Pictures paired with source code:
________________
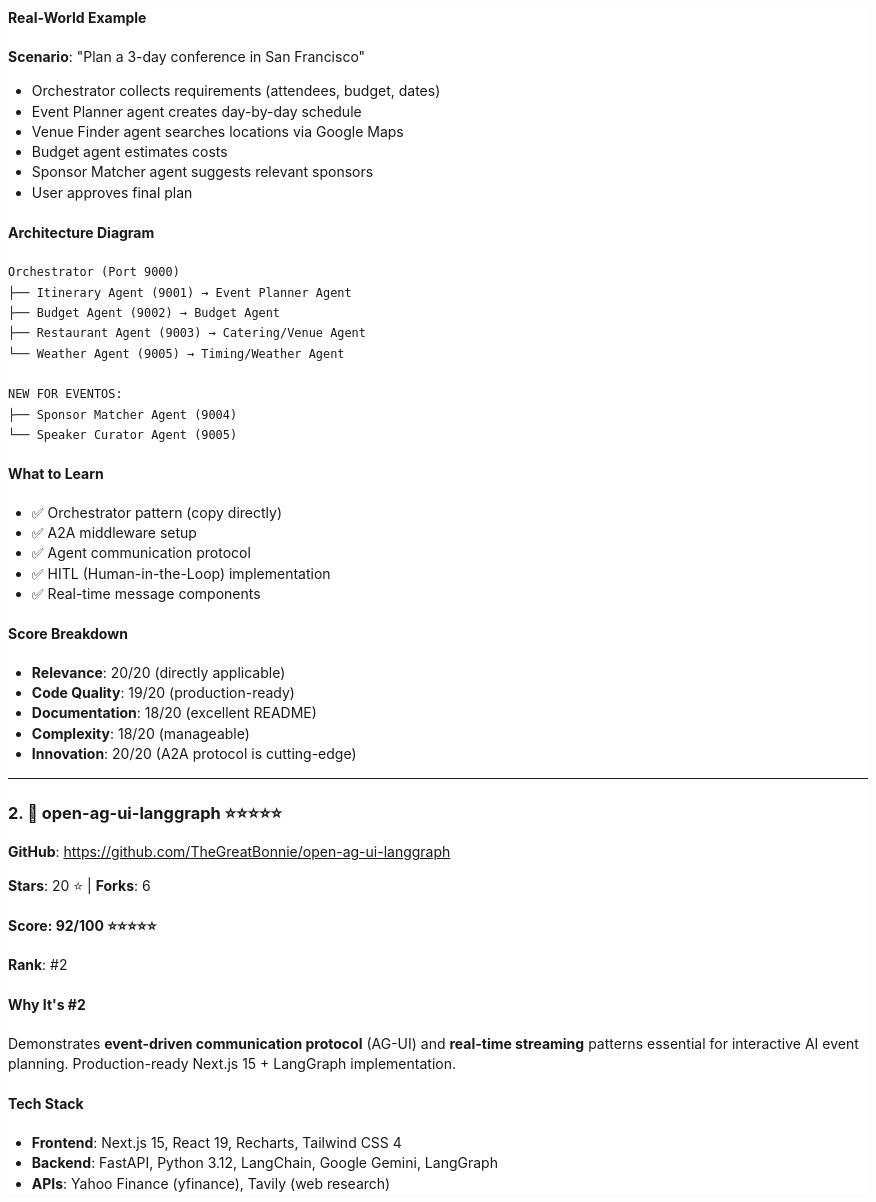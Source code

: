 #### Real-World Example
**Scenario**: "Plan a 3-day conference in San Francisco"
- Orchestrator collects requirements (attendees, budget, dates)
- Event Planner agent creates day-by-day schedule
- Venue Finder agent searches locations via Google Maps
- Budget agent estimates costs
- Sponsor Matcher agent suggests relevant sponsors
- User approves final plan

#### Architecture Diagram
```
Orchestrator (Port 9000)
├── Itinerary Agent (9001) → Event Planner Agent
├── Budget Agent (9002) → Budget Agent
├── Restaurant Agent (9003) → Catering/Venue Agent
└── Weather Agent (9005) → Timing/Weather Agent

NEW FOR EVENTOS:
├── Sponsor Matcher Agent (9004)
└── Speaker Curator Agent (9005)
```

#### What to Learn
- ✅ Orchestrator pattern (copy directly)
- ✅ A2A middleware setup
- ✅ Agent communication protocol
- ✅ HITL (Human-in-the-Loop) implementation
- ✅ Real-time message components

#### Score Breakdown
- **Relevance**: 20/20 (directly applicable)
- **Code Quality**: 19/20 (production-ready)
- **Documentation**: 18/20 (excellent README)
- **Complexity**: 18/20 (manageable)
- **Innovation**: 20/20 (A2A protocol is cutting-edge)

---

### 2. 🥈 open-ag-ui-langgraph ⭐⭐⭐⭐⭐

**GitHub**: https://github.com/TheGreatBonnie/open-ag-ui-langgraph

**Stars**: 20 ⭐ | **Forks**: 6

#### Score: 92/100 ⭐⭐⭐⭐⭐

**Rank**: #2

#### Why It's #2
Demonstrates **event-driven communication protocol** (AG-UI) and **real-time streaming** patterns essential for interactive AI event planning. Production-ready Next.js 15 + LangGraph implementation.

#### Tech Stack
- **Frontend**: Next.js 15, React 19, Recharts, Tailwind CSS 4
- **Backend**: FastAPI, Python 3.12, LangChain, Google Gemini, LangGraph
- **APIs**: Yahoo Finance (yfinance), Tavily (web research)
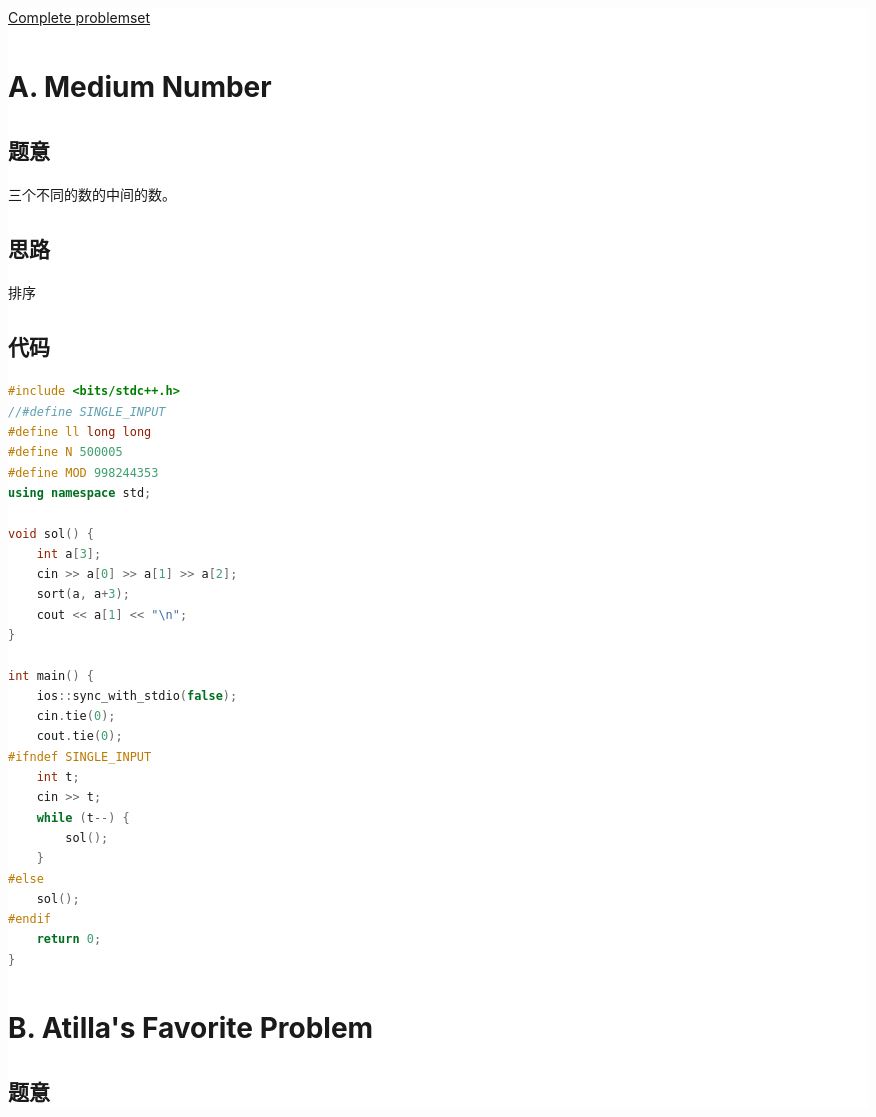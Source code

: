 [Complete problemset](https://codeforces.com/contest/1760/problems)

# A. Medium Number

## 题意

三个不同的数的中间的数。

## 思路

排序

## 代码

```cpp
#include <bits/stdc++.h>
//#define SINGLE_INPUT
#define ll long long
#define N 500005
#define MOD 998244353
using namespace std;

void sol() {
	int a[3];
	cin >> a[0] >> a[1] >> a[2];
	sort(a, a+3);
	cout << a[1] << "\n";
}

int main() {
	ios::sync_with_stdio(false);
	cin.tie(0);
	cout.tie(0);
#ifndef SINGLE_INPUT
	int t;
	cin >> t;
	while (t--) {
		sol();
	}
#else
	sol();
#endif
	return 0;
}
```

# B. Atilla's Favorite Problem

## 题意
________________
What this task involves:
Please reproduce exactly and only the lines from the first line of the records through the line containing "- **Backend**: FastAPI, Python", both included, omitting any pictures.

Solution for this exercise:
Source code

: #### Real-World Example
**Scenario**: "Plan a 3-day conference in San Francisco"
- Orchestrator collects requirements (attendees, budget, dates)
- Event Planner agent creates day-by-day schedule
- Venue Finder agent searches locations via Google Maps
- Budget agent estimates costs
- Sponsor Matcher agent suggests relevant sponsors
- User approves final plan

#### Architecture Diagram
```
Orchestrator (Port 9000)
├── Itinerary Agent (9001) → Event Planner Agent
├── Budget Agent (9002) → Budget Agent
├── Restaurant Agent (9003) → Catering/Venue Agent
└── Weather Agent (9005) → Timing/Weather Agent

NEW FOR EVENTOS:
├── Sponsor Matcher Agent (9004)
└── Speaker Curator Agent (9005)
```

#### What to Learn
- ✅ Orchestrator pattern (copy directly)
- ✅ A2A middleware setup
- ✅ Agent communication protocol
- ✅ HITL (Human-in-the-Loop) implementation
- ✅ Real-time message components

#### Score Breakdown
- **Relevance**: 20/20 (directly applicable)
- **Code Quality**: 19/20 (production-ready)
- **Documentation**: 18/20 (excellent README)
- **Complexity**: 18/20 (manageable)
- **Innovation**: 20/20 (A2A protocol is cutting-edge)

---

### 2. 🥈 open-ag-ui-langgraph ⭐⭐⭐⭐⭐

**GitHub**: https://github.com/TheGreatBonnie/open-ag-ui-langgraph

**Stars**: 20 ⭐ | **Forks**: 6

#### Score: 92/100 ⭐⭐⭐⭐⭐

**Rank**: #2

#### Why It's #2
Demonstrates **event-driven communication protocol** (AG-UI) and **real-time streaming** patterns essential for interactive AI event planning. Production-ready Next.js 15 + LangGraph implementation.

#### Tech Stack
- **Frontend**: Next.js 15, React 19, Recharts, Tailwind CSS 4
- **Backend**: FastAPI, Python 3.12, LangChain, Google Gemini, LangGraph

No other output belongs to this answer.